▶ _PROBLEM TO SOLVE_
Quote exactly and only this range of lines in the data below: the line that holds "### Risk Taking and Creativity (40 points)" to the line that holds "of the curriculum.", both included.

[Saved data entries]
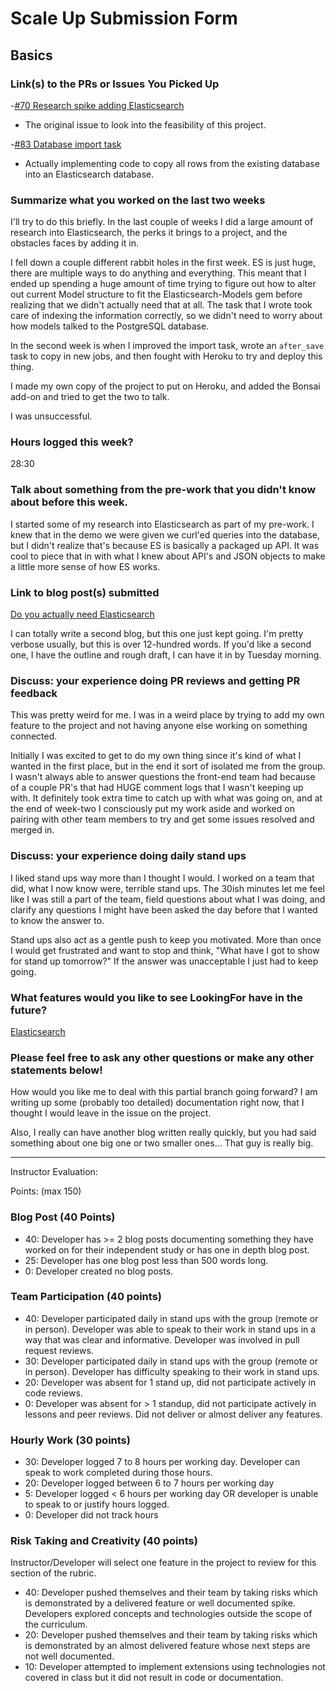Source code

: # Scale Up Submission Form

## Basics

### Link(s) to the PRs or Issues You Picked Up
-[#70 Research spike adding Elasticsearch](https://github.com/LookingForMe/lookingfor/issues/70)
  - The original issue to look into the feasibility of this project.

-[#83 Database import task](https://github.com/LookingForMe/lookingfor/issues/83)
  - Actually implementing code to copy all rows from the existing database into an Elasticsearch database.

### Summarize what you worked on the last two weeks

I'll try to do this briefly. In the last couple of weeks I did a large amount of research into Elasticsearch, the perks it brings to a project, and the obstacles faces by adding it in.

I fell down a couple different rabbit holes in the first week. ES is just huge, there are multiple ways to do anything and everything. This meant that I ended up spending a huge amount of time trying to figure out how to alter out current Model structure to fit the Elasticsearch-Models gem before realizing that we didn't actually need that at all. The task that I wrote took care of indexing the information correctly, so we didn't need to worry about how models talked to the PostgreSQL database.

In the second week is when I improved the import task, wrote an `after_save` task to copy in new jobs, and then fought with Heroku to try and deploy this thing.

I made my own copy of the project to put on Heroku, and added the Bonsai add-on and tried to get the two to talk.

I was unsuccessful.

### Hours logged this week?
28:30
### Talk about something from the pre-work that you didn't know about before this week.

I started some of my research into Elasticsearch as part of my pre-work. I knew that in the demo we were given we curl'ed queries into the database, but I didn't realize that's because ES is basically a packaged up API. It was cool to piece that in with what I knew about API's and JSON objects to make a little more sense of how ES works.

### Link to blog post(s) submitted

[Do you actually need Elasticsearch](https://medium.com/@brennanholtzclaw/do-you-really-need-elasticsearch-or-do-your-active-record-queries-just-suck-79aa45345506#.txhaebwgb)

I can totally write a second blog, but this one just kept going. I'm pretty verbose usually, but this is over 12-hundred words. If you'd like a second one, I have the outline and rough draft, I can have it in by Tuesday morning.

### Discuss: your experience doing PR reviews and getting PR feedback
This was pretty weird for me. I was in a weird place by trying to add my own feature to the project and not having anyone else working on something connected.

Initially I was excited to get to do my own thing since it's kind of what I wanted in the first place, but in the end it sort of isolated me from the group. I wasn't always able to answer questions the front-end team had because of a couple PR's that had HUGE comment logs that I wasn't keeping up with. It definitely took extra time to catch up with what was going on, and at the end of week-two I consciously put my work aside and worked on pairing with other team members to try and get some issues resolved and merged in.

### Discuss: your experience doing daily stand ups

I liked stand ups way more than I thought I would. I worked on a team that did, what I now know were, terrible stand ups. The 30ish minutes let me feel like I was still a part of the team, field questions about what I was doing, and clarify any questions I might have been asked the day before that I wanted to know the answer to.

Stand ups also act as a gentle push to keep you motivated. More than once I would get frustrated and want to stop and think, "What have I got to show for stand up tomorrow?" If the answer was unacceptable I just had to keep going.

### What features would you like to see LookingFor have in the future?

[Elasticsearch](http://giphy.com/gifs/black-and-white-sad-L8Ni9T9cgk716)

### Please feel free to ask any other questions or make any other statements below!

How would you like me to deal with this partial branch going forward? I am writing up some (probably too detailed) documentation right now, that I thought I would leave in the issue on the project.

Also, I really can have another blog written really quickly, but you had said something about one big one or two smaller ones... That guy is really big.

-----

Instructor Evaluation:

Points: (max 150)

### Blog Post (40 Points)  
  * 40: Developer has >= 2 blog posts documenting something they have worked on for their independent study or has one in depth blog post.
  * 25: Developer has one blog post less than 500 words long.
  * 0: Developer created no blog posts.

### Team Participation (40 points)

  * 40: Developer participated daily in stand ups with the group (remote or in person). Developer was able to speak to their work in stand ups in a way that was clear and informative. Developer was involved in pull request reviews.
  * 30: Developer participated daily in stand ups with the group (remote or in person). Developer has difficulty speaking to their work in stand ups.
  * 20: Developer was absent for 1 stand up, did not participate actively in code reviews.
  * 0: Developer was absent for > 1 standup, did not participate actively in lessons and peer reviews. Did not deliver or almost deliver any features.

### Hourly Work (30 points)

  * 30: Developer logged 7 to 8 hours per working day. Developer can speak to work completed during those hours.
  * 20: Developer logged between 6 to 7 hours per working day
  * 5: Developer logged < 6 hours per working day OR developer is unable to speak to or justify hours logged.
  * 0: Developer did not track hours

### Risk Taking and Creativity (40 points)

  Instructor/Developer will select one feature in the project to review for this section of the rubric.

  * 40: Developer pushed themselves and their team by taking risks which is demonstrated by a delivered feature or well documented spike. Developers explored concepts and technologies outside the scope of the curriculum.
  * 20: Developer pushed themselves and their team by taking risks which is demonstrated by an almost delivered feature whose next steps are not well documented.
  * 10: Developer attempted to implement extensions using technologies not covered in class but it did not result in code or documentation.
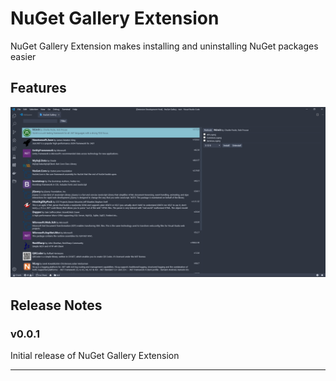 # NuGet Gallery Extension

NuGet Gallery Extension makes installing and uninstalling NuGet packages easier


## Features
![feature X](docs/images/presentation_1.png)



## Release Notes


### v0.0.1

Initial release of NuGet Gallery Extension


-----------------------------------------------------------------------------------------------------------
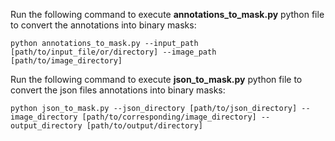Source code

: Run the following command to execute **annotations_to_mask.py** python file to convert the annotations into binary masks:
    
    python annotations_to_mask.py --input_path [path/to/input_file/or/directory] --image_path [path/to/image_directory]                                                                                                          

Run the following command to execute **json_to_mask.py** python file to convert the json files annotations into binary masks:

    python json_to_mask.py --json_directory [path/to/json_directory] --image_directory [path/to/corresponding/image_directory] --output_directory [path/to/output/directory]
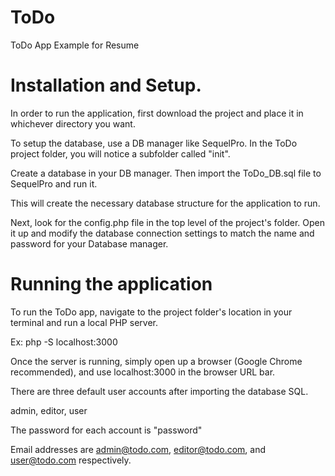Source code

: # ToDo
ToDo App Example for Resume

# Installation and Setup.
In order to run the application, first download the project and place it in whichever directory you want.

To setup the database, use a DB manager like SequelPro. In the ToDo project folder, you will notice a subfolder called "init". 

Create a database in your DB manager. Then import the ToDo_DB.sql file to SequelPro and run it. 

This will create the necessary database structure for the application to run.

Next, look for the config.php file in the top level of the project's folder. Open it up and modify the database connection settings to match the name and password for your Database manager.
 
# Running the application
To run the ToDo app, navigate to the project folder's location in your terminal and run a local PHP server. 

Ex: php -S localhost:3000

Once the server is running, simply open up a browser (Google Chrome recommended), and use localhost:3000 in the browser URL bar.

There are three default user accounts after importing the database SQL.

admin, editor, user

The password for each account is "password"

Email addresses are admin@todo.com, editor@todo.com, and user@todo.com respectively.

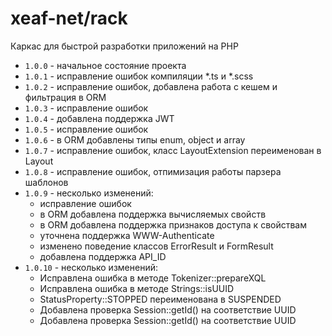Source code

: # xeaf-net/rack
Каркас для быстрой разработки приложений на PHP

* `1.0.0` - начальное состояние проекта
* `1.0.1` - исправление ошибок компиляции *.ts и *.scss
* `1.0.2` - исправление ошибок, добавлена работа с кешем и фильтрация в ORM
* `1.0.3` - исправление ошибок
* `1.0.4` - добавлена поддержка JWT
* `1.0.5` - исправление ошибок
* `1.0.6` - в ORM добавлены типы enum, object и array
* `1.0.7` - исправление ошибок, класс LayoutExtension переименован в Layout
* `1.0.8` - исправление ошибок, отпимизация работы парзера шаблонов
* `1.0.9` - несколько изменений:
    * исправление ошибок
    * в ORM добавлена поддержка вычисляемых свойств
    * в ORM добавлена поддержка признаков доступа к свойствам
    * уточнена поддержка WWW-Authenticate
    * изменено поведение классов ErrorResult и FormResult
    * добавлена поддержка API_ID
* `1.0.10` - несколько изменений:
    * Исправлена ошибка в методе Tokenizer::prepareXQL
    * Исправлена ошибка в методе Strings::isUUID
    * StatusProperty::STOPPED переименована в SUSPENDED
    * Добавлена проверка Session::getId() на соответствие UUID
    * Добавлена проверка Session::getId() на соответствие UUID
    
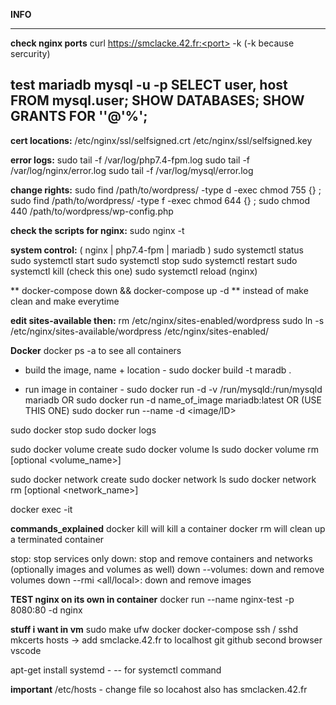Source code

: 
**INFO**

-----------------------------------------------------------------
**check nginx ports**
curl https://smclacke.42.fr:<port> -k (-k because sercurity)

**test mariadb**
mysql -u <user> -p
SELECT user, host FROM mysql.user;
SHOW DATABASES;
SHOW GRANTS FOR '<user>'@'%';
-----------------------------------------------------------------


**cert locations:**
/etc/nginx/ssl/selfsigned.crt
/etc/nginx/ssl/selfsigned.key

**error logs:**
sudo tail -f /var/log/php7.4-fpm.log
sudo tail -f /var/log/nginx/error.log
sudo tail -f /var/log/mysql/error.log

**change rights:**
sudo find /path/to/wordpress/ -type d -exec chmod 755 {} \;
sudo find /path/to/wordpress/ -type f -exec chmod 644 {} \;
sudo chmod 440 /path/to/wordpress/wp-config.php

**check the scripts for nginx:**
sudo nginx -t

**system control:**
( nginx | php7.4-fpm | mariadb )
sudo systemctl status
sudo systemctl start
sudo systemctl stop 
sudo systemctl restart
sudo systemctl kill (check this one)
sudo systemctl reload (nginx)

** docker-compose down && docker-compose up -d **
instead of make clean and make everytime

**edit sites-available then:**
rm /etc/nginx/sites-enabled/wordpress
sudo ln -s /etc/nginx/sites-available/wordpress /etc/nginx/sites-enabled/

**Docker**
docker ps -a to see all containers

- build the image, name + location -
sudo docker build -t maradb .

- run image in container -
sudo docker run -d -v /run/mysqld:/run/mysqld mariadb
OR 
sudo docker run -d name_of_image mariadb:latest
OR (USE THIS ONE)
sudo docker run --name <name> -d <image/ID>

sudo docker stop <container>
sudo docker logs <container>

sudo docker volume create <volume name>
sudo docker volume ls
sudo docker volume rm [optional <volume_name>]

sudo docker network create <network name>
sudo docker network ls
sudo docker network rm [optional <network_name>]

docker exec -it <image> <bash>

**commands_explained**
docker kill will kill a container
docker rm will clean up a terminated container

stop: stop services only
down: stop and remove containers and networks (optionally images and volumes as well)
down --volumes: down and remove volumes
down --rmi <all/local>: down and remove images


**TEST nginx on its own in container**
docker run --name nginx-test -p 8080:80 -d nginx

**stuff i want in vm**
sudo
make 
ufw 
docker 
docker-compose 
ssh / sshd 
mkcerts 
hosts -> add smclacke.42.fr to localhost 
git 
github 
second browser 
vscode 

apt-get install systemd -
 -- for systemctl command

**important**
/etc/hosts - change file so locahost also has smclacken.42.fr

▶ _ANSWER_
### Risk Taking and Creativity (40 points)

  Instructor/Developer will select one feature in the project to review for this section of the rubric.

  * 40: Developer pushed themselves and their team by taking risks which is demonstrated by a delivered feature or well documented spike. Developers explored concepts and technologies outside the scope of the curriculum.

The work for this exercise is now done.